Она поздоровалась с ним по-английски: одним взмахом улыбки. Ее лыжи отливали оливковым золотом. Снег облепил сложные ремни, державшие ступни ее ног, не по-женски сильных, стройных в крепких сапогах и в плотных обмотках. Лиловая тень скользнула за ней по насту, когда, непринужденно заложив руки в карманы кожаной куртки и слегка выставив вперед левую лыжу, она понеслась вниз по скату, все быстрее, в развевающемся шарфе, в струях снежной пыли. Затем на полном ходу она круто завернула, гибко согнув одно колено, и снова выпрямилась и понеслась дальше, мимо елок, мимо бирюзовой площадки катка. Двое юношей в расписных свэтерах и знаменитый шведский спортсмен с терракотовым лицом и бесцветными, назад зачесанными волосами пролетели вслед за ней.

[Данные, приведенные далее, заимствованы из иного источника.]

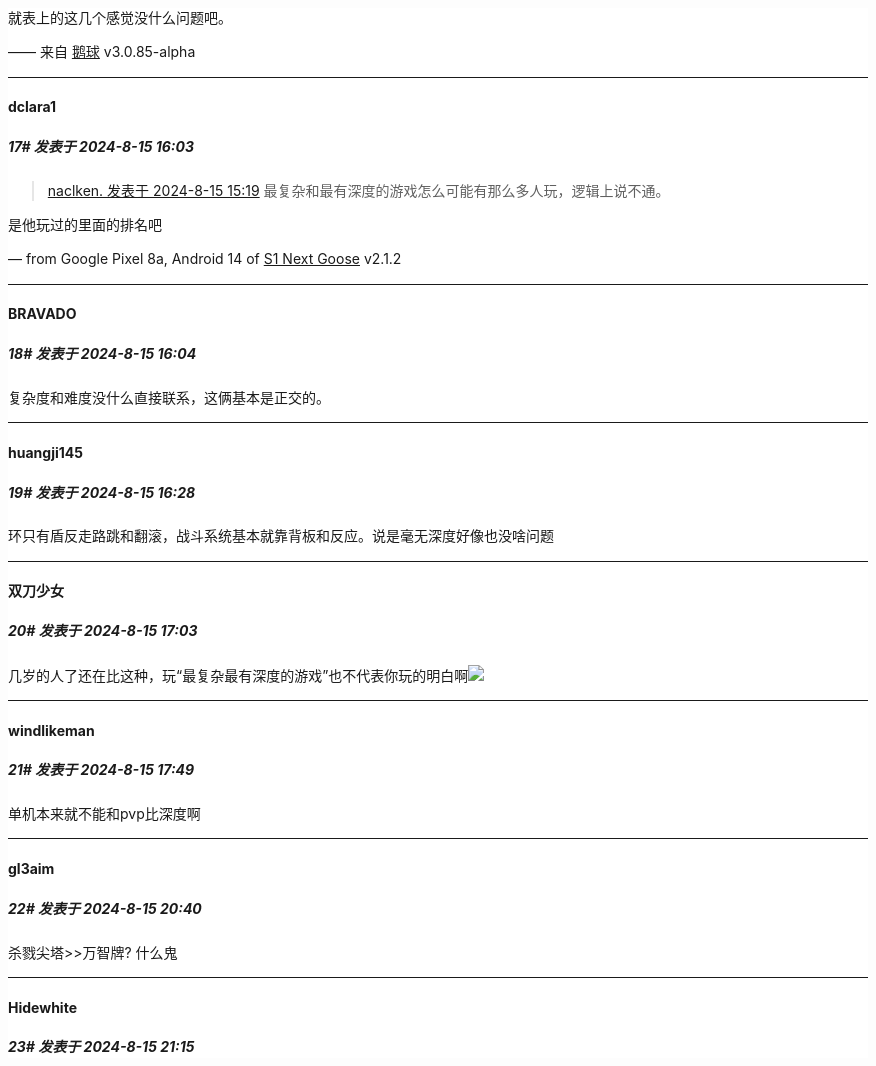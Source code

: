 就表上的这几个感觉没什么问题吧。

—— 来自 [鹅球](https://www.pgyer.com/xfPejhuq) v3.0.85-alpha

*****

####  dclara1  
##### 17#       发表于 2024-8-15 16:03

<blockquote><a href="httphttps://bbs.saraba1st.com/2b/forum.php?mod=redirect&amp;goto=findpost&amp;pid=65901559&amp;ptid=2195214" target="_blank">naclken. 发表于 2024-8-15 15:19</a>
最复杂和最有深度的游戏怎么可能有那么多人玩，逻辑上说不通。</blockquote>
是他玩过的里面的排名吧

— from Google Pixel 8a, Android 14 of [S1 Next Goose](https://pan.baidu.com/s/1mi43uRm) v2.1.2

*****

####  BRAVADO  
##### 18#       发表于 2024-8-15 16:04

复杂度和难度没什么直接联系，这俩基本是正交的。

*****

####  huangji145  
##### 19#       发表于 2024-8-15 16:28

环只有盾反走路跳和翻滚，战斗系统基本就靠背板和反应。说是毫无深度好像也没啥问题

*****

####  双刀少女  
##### 20#       发表于 2024-8-15 17:03

几岁的人了还在比这种，玩“最复杂最有深度的游戏”也不代表你玩的明白啊<img src="https://static.saraba1st.com/image/smiley/face2017/067.png" referrerpolicy="no-referrer">

*****

####  windlikeman  
##### 21#       发表于 2024-8-15 17:49

单机本来就不能和pvp比深度啊 

*****

####  gl3aim  
##### 22#       发表于 2024-8-15 20:40

杀戮尖塔&gt;&gt;万智牌? 什么鬼

*****

####  Hidewhite  
##### 23#       发表于 2024-8-15 21:15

Немного позже Керн снова встретил ее, близ голубой дорожки, по которой с легким грохотом мелькали люди – шерстяные лягушки, ничком на плоских санках. Изабель, блеснув лыжами, скрылась за поворот сугроба, – и когда Керн, стыдясь своих неловких движений, догнал ее в мягкой ложбине, среди ветвей, овеянных серебром, она поиграла пальцами в воздухе и, потаптывая лыжами, побежала дальше. Керн постоял в лиловых тенях, и внезапно знакомым ужасом пахнула на него тишина. Кружева ветвей в эмалевом воздухе стыли, как в страшной сказке. Странными игрушками показались ему и деревья, и узорные тени, и лыжи его. Он почувствовал, что устал, что натер себе пятку, и, зацепляя торчавшие ветви, он повернул назад. По гладкой бирюзе реяли механические бегуны. Дальше, на снежном скате, терракотовый швед помогал встать на ноги длинному господину в роговых очках, облепленных снегом. Тот барахтался в сверкающей пыли, словно неуклюжая птица. Как отломанное крыло, лыжа, сорвавшись с ноги, быстро стекала по скату.